I would honestly use WD 40. That’s actually it’s purpose - corrosion prevention. Cheap easy to find - easy to apply.
WD-40 can work, but so can any spray oil. But WD-40 isn’t designed for that. It is designed for water displacement (hence the initials). It has the disadvantage of leaving a wet oil film.
Boeshield leaves a drier, waxy coating behind. It is meant to protect parts in storage from rust. If you want to use the part, you remove the coating with mineral spirits. People use it as a dry lube, but it isn’t designed for that.
Bostik Top-Cote leaves a thin, dry, hard coating behind that doesn’t rub off on workpieces. It also reduces sliding friction. It’s my favorite.
If you can swing the expense, air conditioning or just dehumdifying the air in your shop would help, and might have other benefits.
I buy black oxide impact sockets and stainless knives. I live in the coastal Carolinas. Also get the sealed tool boxes like pack outs, tough boxes, or SOME T staks. If it’s water and mostly air tight and tools go in dry, they stay dry. All the coatings just make a mess or rub off.
I know it’s water displacement but you know it was made specifically for coating rocket parts while sitting on the deck at cape canaveral and other locations - you know near salt spray - to prevent corrosion.
when I grew up in FL my dad used it alot for coating stuff that would sit in the garage.
Boeshield is for long term storage as far as I know - at least that’s how it was used in the hangar. And yes is a slightly better product but also a good bit more expensive.

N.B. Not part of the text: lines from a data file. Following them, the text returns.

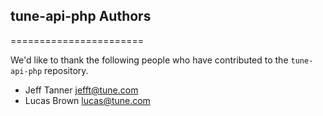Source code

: ## tune-api-php Authors
=======================

We'd like to thank the following people who have contributed to the `tune-api-php` repository.

- Jeff Tanner <jefft@tune.com>
- Lucas Brown <lucas@tune.com>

But either way I think Paul might be on to something too. Sealed box might help matters too and some of that corrosion inhibiting drawer liner. I forgot about that stuff till I saw it in my drawers the other day. Rubbery mat that has something in it that helps prevent corrosion. I’ve had that in there probably 10 years or more. But I live in the middle of America
If you do woodworking you have to be careful what you use. I’d never use WD 40 for anything that touches wood. Same with silicon. I just saw a Stumpy Nubs video where he recommended Zerust. He usually is pretty savy so I’m going to try them myself. They seem to make a bunch of products, so if I like it I may buy more.
valid point for wood working products you need to be wary of any oil products. I think I saw a guy use wax once before. IE taking out his router bit - spraying it down with I think alcohol to get some of the residue off - then dipping it in hot wax (candle like) - and putting it up for storage.
Eitherway good luck. OH do you have any of that tool mat that is rust preventing?
Napalm, what you are referring to is a product called “dip coat”, (generic). It is a wax base product used in the machine tool industries. Used primarily for protecting cutting tools after sharpening. The product has several different formulas. A block of wax is melted in a pot similar to a deep fryer. After a tool is sharpened it is dipped into the melted wax product and solidifies quickly. It protects the new edges and the surfaces against rust. When it’s time to use the tool the wax is easily peeled off. It can be found at MSCDIRECT. Not a product for home use or large surfaces.
I didn’t mean it for large surfaces - just something I saw once. I think the guy was using basic candle wax inplace of the industrial dip coat stuff. I might be wrong. But it looked like a good idea. for things like router bits or forstner bits etc that you don’t use often but want to be clean when you do use them.
maybe screw bits you don’t use often - smaller items - but things you don’t want to get oil on. hell might be worth it for saw blades too use a coat of that table wax. I don’t know as I don’t have that much of a corrrosion issue in my place.